A Berkeley progressive, an army reservist cop, their two kids, a bipartisan dog and how the Iraq War affects them all
Berkeley peace activist Sophia Raday never imagined she would fall in love with an Oakland police officer and major in the Army Reserve, much less marry one. Barrett is loving and loyal, but in his world a threat lies around every corner, and so he asks Sophia to stay in Condition Yellow always aware that her life may be in danger soon. Sophia’s heart-wrenching yet humorous narrative about coming to a new understanding of peace and partnership gives hope for healing the deep divisions in our country, from the front lines of a most unusual union.

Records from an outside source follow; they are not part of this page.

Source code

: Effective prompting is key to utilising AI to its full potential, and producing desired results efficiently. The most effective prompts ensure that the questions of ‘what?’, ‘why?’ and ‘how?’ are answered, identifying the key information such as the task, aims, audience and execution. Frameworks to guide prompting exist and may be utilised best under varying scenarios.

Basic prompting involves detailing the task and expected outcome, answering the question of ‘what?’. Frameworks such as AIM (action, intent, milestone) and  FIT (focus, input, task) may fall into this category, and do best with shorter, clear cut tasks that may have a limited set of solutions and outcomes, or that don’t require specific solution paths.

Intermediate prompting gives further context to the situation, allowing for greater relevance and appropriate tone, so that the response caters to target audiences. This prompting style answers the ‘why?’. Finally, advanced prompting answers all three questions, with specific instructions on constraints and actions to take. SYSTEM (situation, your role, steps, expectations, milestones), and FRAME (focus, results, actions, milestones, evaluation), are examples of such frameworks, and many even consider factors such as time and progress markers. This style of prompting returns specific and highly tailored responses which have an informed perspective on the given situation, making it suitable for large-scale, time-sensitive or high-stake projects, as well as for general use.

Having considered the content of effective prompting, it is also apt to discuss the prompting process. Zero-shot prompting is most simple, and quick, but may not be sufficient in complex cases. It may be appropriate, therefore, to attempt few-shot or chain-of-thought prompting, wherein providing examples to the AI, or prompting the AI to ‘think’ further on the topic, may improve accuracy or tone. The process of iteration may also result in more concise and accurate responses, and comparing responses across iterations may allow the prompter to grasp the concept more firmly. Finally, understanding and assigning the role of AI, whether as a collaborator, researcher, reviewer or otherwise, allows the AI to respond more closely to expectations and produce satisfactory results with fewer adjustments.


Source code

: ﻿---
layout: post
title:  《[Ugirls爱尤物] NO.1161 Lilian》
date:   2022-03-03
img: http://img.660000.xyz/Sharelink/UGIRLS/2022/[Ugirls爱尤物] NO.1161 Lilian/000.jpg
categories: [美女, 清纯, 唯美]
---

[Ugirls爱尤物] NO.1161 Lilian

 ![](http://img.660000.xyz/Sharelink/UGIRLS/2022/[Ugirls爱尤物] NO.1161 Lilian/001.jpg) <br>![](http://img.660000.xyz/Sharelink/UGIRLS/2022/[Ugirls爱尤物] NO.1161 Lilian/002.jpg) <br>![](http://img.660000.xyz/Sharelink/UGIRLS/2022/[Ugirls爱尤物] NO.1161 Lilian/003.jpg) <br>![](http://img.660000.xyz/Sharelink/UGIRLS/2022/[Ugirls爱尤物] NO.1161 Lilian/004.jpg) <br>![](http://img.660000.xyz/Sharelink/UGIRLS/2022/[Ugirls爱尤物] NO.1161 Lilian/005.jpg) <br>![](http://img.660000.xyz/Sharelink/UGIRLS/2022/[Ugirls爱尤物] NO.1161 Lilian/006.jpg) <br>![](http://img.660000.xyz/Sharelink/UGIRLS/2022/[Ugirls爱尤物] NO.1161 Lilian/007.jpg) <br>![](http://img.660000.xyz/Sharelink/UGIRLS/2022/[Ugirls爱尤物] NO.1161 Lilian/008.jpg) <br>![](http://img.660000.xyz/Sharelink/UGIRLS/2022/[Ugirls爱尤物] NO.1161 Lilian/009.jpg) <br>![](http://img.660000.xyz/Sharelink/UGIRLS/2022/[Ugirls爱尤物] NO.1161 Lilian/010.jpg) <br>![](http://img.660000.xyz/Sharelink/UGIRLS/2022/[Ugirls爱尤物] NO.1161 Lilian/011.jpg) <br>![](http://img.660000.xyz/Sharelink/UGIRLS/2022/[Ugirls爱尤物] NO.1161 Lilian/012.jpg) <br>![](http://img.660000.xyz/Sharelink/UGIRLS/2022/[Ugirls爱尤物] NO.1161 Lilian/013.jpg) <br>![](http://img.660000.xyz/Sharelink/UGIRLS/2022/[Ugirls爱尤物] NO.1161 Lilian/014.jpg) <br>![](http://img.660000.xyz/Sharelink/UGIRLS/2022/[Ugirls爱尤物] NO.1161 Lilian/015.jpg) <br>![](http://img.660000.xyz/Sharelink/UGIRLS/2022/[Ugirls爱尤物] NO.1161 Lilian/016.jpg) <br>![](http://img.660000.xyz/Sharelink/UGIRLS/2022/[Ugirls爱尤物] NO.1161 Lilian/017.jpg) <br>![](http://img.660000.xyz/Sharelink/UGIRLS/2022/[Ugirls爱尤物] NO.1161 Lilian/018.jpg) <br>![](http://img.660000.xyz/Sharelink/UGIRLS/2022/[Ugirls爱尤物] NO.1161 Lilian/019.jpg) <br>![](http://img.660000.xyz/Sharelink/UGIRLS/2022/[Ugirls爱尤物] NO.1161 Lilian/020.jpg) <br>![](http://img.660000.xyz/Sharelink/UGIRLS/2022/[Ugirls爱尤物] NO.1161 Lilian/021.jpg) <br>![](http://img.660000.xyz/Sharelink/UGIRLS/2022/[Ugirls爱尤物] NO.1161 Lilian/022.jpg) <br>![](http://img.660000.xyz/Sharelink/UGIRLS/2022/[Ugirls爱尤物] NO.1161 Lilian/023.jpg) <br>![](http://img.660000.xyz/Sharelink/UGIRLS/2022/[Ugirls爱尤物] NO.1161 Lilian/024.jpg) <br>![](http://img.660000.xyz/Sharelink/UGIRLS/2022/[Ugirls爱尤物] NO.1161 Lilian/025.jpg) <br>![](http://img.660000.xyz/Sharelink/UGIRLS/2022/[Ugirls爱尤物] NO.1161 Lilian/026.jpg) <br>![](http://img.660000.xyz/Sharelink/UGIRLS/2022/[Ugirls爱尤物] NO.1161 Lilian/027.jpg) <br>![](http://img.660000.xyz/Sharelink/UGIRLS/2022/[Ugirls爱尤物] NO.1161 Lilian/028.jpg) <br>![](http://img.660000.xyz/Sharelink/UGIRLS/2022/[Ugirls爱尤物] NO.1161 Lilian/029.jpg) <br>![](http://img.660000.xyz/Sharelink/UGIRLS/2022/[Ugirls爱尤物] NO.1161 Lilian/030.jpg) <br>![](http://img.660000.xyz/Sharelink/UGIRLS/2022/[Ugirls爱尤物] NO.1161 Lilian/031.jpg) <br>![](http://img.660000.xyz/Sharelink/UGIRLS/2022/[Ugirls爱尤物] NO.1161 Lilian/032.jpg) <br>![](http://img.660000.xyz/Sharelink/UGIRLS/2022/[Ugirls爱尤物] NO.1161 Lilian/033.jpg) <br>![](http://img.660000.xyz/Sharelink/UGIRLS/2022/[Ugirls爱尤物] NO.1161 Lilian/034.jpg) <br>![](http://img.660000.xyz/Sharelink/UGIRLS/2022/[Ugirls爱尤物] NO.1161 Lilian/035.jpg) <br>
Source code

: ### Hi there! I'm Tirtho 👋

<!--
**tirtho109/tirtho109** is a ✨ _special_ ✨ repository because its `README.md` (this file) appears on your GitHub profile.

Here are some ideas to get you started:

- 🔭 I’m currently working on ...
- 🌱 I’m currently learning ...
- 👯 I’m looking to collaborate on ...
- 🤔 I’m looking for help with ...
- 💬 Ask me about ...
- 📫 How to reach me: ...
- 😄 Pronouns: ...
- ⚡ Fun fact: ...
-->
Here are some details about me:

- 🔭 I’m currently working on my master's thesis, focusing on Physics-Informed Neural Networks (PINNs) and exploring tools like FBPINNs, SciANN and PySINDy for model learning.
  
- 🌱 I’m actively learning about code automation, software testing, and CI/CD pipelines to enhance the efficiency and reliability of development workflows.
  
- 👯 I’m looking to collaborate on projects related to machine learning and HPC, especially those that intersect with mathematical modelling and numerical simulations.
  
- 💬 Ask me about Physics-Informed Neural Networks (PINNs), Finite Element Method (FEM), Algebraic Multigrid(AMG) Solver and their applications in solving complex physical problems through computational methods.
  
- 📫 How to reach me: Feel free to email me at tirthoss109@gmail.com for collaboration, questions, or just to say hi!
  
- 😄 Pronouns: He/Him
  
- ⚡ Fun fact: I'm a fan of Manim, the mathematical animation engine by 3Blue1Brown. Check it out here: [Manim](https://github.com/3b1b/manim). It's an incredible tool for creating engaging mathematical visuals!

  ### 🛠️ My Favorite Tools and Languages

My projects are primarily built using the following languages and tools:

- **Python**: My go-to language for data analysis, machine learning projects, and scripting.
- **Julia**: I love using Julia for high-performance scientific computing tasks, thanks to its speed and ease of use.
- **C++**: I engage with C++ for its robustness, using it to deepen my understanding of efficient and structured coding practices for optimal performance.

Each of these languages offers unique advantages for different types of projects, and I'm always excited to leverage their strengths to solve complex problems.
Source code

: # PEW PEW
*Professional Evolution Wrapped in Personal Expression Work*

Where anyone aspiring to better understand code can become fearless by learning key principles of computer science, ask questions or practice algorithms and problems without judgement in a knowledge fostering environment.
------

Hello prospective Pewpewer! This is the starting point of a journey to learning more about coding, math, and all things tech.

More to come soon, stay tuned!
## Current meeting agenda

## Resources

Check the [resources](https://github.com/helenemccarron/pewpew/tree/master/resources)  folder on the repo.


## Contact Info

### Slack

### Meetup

“[In] this ultimate bipartisan love story . . . the most important thing Raday has culled from her relationship is that it is not essential to agree with your partner to be emotionally close.” —Jessica Yadegaran, Oakland Tribune
“A lovely book filled with stunning, substantial prose.” —Kayt Sukel, Literary Mama
“A refreshing and penetrating look at how respect and willingness to compromise can span seemingly unbridgeable gaps in a marriage founded on differences more than commonalities.” —Deborah Donovan, Booklist
“Raday has a solid sense of humor, an ear for dialogue and an eye for telling detail. . . . [She] honestly and perceptively explores the strains of a peacenik/warrior relationship.” —Kirkus Reviews
“Love in Condition Yellow takes us on a true adventure: into a marriage that is both riven and strengthened by political differences that run nearly as deep as those that divide our country.” —Julia Scheeres, author of Jesus Land
“Love in Condition Yellow tells the tale of two opposites. . . . Their relationship is unique; as their love grows closer, America drives itself further apart. . . . A work of true romance.” —Midwest Book Review
“[This] story will entrance anyone who has ever wondered if love can last between two people with fundamentally contrasting beliefs.” —Library Journal
My cousin George frowns at me. “Did you ever call my friend Barrett? Remember I told you he went into the Reserves and then became a cop in Oakland”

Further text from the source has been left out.